Alterations in DNA methylation correlate with a Th17 driven immune response in the lung due to multi-walled carbon nanotube exposure

Multi-walled carbon nanotubes (MWCNT) are one of the most widely produced and used engineered nanomaterials. Exposure to MWCNT has been associated with pathological changes in the lungs of mice, raising concerns about potential human health effects. Although there is intense interest in describing the effects of MWCNT on airway inflammation, the underlying molecular mechanisms remain unclear.
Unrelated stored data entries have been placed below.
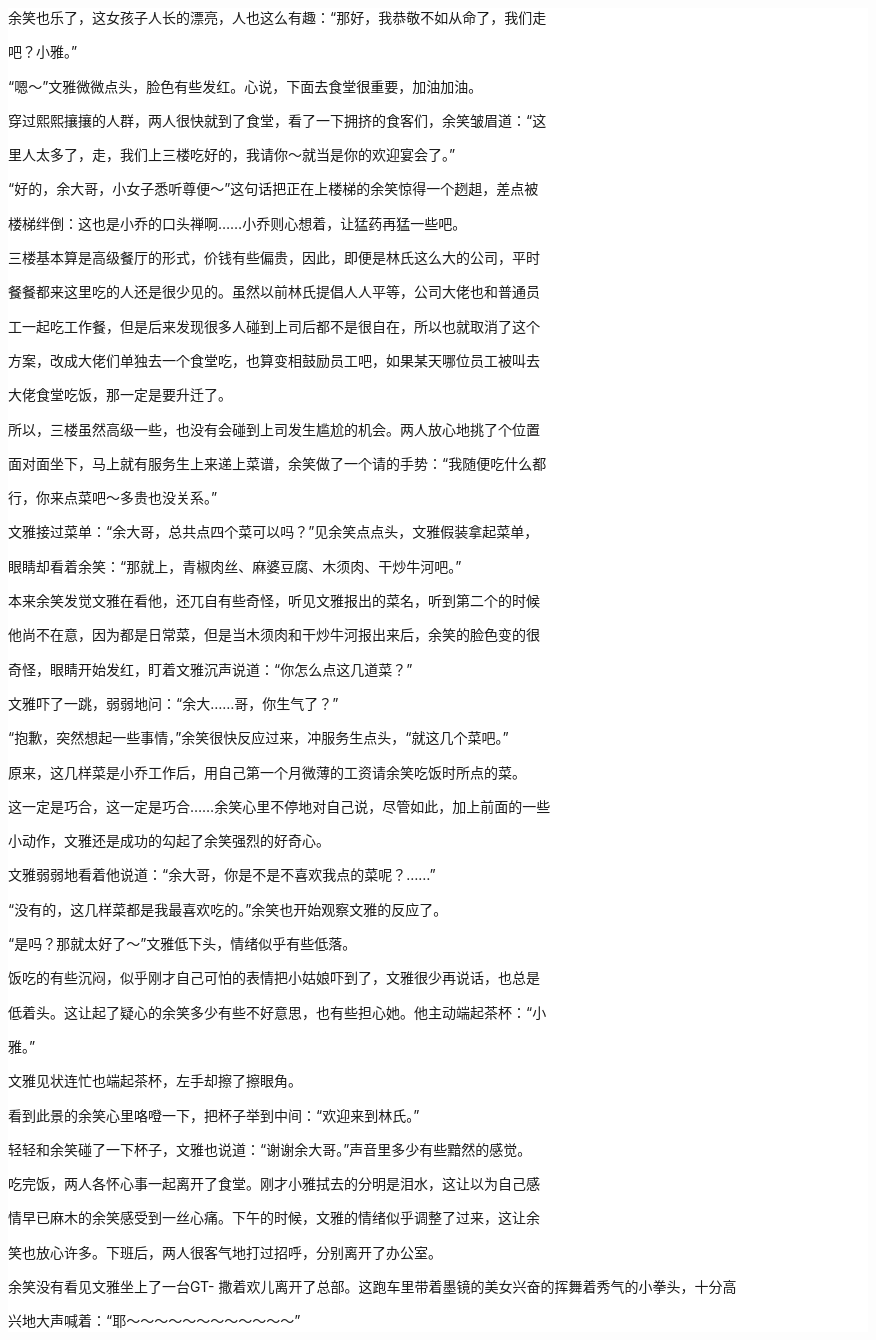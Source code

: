 余笑也乐了，这女孩子人长的漂亮，人也这么有趣：“那好，我恭敬不如从命了，我们走

吧？小雅。”

“嗯～”文雅微微点头，脸色有些发红。心说，下面去食堂很重要，加油加油。

穿过熙熙攘攘的人群，两人很快就到了食堂，看了一下拥挤的食客们，余笑皱眉道：“这

里人太多了，走，我们上三楼吃好的，我请你～就当是你的欢迎宴会了。”

“好的，余大哥，小女子悉听尊便～”这句话把正在上楼梯的余笑惊得一个趔趄，差点被

楼梯绊倒：这也是小乔的口头禅啊……小乔则心想着，让猛药再猛一些吧。

三楼基本算是高级餐厅的形式，价钱有些偏贵，因此，即便是林氏这么大的公司，平时

餐餐都来这里吃的人还是很少见的。虽然以前林氏提倡人人平等，公司大佬也和普通员

工一起吃工作餐，但是后来发现很多人碰到上司后都不是很自在，所以也就取消了这个

方案，改成大佬们单独去一个食堂吃，也算变相鼓励员工吧，如果某天哪位员工被叫去

大佬食堂吃饭，那一定是要升迁了。

所以，三楼虽然高级一些，也没有会碰到上司发生尴尬的机会。两人放心地挑了个位置

面对面坐下，马上就有服务生上来递上菜谱，余笑做了一个请的手势：“我随便吃什么都

行，你来点菜吧～多贵也没关系。”

文雅接过菜单：“余大哥，总共点四个菜可以吗？”见余笑点点头，文雅假装拿起菜单，

眼睛却看着余笑：“那就上，青椒肉丝、麻婆豆腐、木须肉、干炒牛河吧。”

本来余笑发觉文雅在看他，还兀自有些奇怪，听见文雅报出的菜名，听到第二个的时候

他尚不在意，因为都是日常菜，但是当木须肉和干炒牛河报出来后，余笑的脸色变的很

奇怪，眼睛开始发红，盯着文雅沉声说道：“你怎么点这几道菜？”

文雅吓了一跳，弱弱地问：“余大……哥，你生气了？”

“抱歉，突然想起一些事情，”余笑很快反应过来，冲服务生点头，“就这几个菜吧。”

原来，这几样菜是小乔工作后，用自己第一个月微薄的工资请余笑吃饭时所点的菜。

这一定是巧合，这一定是巧合……余笑心里不停地对自己说，尽管如此，加上前面的一些

小动作，文雅还是成功的勾起了余笑强烈的好奇心。

文雅弱弱地看着他说道：“余大哥，你是不是不喜欢我点的菜呢？……”

“没有的，这几样菜都是我最喜欢吃的。”余笑也开始观察文雅的反应了。

“是吗？那就太好了～”文雅低下头，情绪似乎有些低落。

饭吃的有些沉闷，似乎刚才自己可怕的表情把小姑娘吓到了，文雅很少再说话，也总是

低着头。这让起了疑心的余笑多少有些不好意思，也有些担心她。他主动端起茶杯：“小

雅。”

文雅见状连忙也端起茶杯，左手却擦了擦眼角。

看到此景的余笑心里咯噔一下，把杯子举到中间：“欢迎来到林氏。”

轻轻和余笑碰了一下杯子，文雅也说道：“谢谢余大哥。”声音里多少有些黯然的感觉。

吃完饭，两人各怀心事一起离开了食堂。刚才小雅拭去的分明是泪水，这让以为自己感

情早已麻木的余笑感受到一丝心痛。下午的时候，文雅的情绪似乎调整了过来，这让余

笑也放心许多。下班后，两人很客气地打过招呼，分别离开了办公室。

余笑没有看见文雅坐上了一台GT-
撒着欢儿离开了总部。这跑车里带着墨镜的美女兴奋的挥舞着秀气的小拳头，十分高

兴地大声喊着：“耶～～～～～～～～～～～～”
Accumulating evidence from studies on DNA methylation supports the idea that epigenetic mechanisms following environmental exposures leads to inflammation and disease. To elucidate the underlying epigenetic mechanisms leading to MWCNT induced inflammation, we performed pyrosequencing assay to assess the level of promoter methylation in acute inflammatory related genes (Il-6, Il-1b, Cxcl1, Il-5 and Il-4). There were pathological responses to MWCNT at both 24 h and 7 days following MWCNT exposure, indicating a Th17 type inflammatory response. This included substantial increases in IL-6 and CXCL1 release at 24 h and increased tissue pathology at 7 days, including airway remodeling. There was a significant decrease in the levels of DNA methylation at the Il-6 and Cxcl1 promoter in 24 h MWCNT exposed mice compared with controls (p < 0.05). The obtained results show that alterations in gene specific methylation of inflammatory related genes correlate with initial immune response and the development of Th17 driven inflammation and tissue pathology. Given the data, we suggest that DNA methylation is a potential mechanism in the progression of murine lung inflammation and injury caused by MWCNT.